# Series.

• Jun 24th 2006, 09:21 AM
Bert
Series.
Hello,

I have two problems with series first $\displaystyle \sum^{\infty }_{n=1}\frac{(-1)^nn^2}{n^3+1}$

so I will like to know of this is absolute convergent here for I use two test.

First $\displaystyle \frac{n^2}{n^3+1} =^?0$ and I think this is oké $\displaystyle \frac{n^2(1)}{n^2(n+\frac{1}{n^2})}= \frac{1}{n+ \frac{1}{n^2}}=0$

then the second test $\displaystyle \frac{n^2}{n^3+1}<\frac{(n+1)^2}{(n+1)^3+1}$ but the dominator will be bigger then te nominator?

Or not?

Second problem $\displaystyle \sum^{\propto}_{n=1}\frac{n}{2n+1}$

I will proof that this is convergent $\displaystyle \frac{\frac{(n+1)}{2n+3}}{\frac{n}{2n+1}}=\frac{n+ 1}{2n+3}\frac{2n+1}{n}$

if I calculated this then I get $\displaystyle \frac{5}{2}$ thus not convergent but it must be.

Who can help me out? Greets.
• Jun 24th 2006, 10:38 AM
Soroban
Hello, Bert!

I have an "eyeball" approach to #1 . . . which may not be acceptable.

Quote:

$\displaystyle 1)\;\;\sum^{\infty}_{n=1}\frac{(-1)^nn^2}{n^3+1}$
Is this absolutely convergent?
For large $\displaystyle n:\;\;\frac{n^2}{n^3 + 1} \approx \frac{1}{n}$ . . . which is the divergent Harmonic Series.

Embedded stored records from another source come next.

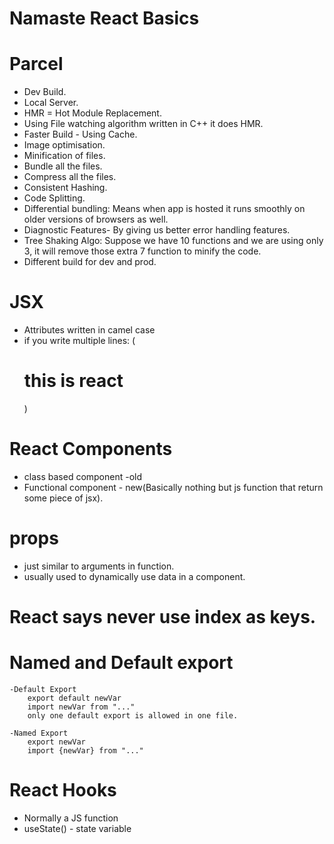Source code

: # Namaste React Basics

# Parcel

- Dev Build.
- Local Server.
- HMR = Hot Module Replacement.
- Using File watching algorithm written in C++ it does HMR.
- Faster Build - Using Cache.
- Image optimisation.
- Minification of files.
- Bundle all the files.
- Compress all the files.
- Consistent Hashing.
- Code Splitting.
- Differential bundling: Means when app is hosted it runs smoothly on older versions of browsers as well.
- Diagnostic Features- By giving us better error handling features.
- Tree Shaking Algo: Suppose we have 10 functions and we are using only 3, it will remove those extra 7 function to minify the code.
- Different build for dev and prod.

# JSX

- Attributes written in camel case
- if you write multiple lines: (<h1 id= "heading" className = "Root">this is react</h1>)

# React Components

- class based component -old
- Functional component - new(Basically nothing but js function that return some piece of jsx).

# props

- just similar to arguments in function.
- usually used to dynamically use data in a component.

# React says never use index as keys.

# Named and Default export

    -Default Export
        export default newVar
        import newVar from "..."
        only one default export is allowed in one file.

    -Named Export
        export newVar
        import {newVar} from "..."

# React Hooks

- Normally a JS function
- useState() - state variable

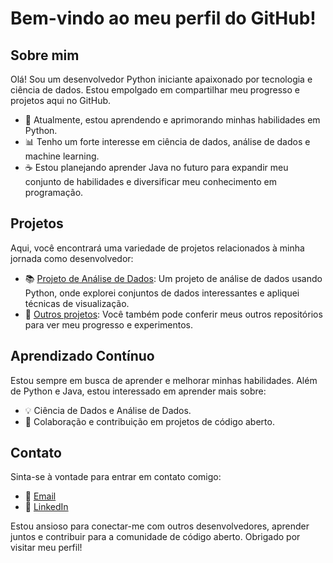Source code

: # Bem-vindo ao meu perfil do GitHub!

## Sobre mim

Olá! Sou um desenvolvedor Python iniciante apaixonado por tecnologia e ciência de dados. Estou empolgado em compartilhar meu progresso e projetos aqui no GitHub.

- 🌱 Atualmente, estou aprendendo e aprimorando minhas habilidades em Python.
- 📊 Tenho um forte interesse em ciência de dados, análise de dados e machine learning.
- ☕ Estou planejando aprender Java no futuro para expandir meu conjunto de habilidades e diversificar meu conhecimento em programação.

## Projetos

Aqui, você encontrará uma variedade de projetos relacionados à minha jornada como desenvolvedor:

- 📚 [Projeto de Análise de Dados](link-para-o-repositorio): Um projeto de análise de dados usando Python, onde explorei conjuntos de dados interessantes e apliquei técnicas de visualização.
- 🔗 [Outros projetos](link-para-o-repositorio): Você também pode conferir meus outros repositórios para ver meu progresso e experimentos.

## Aprendizado Contínuo

Estou sempre em busca de aprender e melhorar minhas habilidades. Além de Python e Java, estou interessado em aprender mais sobre:

- 💡 Ciência de Dados e Análise de Dados.
- 🤝 Colaboração e contribuição em projetos de código aberto.

## Contato

Sinta-se à vontade para entrar em contato comigo:

- 📧 [Email](mailto:uilamesdev@gmail.com)
- 💼 [LinkedIn](https://www.linkedin.com/in/uilames-de-assis-89320818a/)

Estou ansioso para conectar-me com outros desenvolvedores, aprender juntos e contribuir para a comunidade de código aberto. Obrigado por visitar meu perfil!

Hence the given series also diverges.

Quote:

$\displaystyle 2)\;\;\sum^{\infty}_{n=1}\frac{n}{2n+1}$
$\displaystyle \lim_{n\to\infty} a_n\;=\;\lim_{n\to\infty}\frac{n}{2n+1}$

Divide top and bottom by $\displaystyle n\;\;\lim_{n\to\infty}\frac{1}{2 + \frac{1}{n}} \;= \;\frac{1}{2 + 0} \;= \;\frac{1}{2}$

Since the $\displaystyle n^{th}$ term does not approach $\displaystyle 0$, the series diverges.
• Jun 24th 2006, 10:53 AM
Bert
but normally you can test so harmonica serie with two test or not?
• Jun 24th 2006, 10:56 AM
Soltras
For the first one, You can show absolute divergence by using the integral test.

Consider:

$\displaystyle \int_1^\infty \frac{x^2}{x^3+1}\,dx$

Integrate by substitution to get:

$\displaystyle \lim_{b\to\infty} \left( \frac{1}{3}\ln\left|b^3+1\right| - \frac{1}{3}\ln 2 \right) = \infty$

Since this integral diverges, so does $\displaystyle \sum_{n=1}^\infty \frac{n^2}{n^3+1}$ (which is the absolute value of the terms of the alternating sum).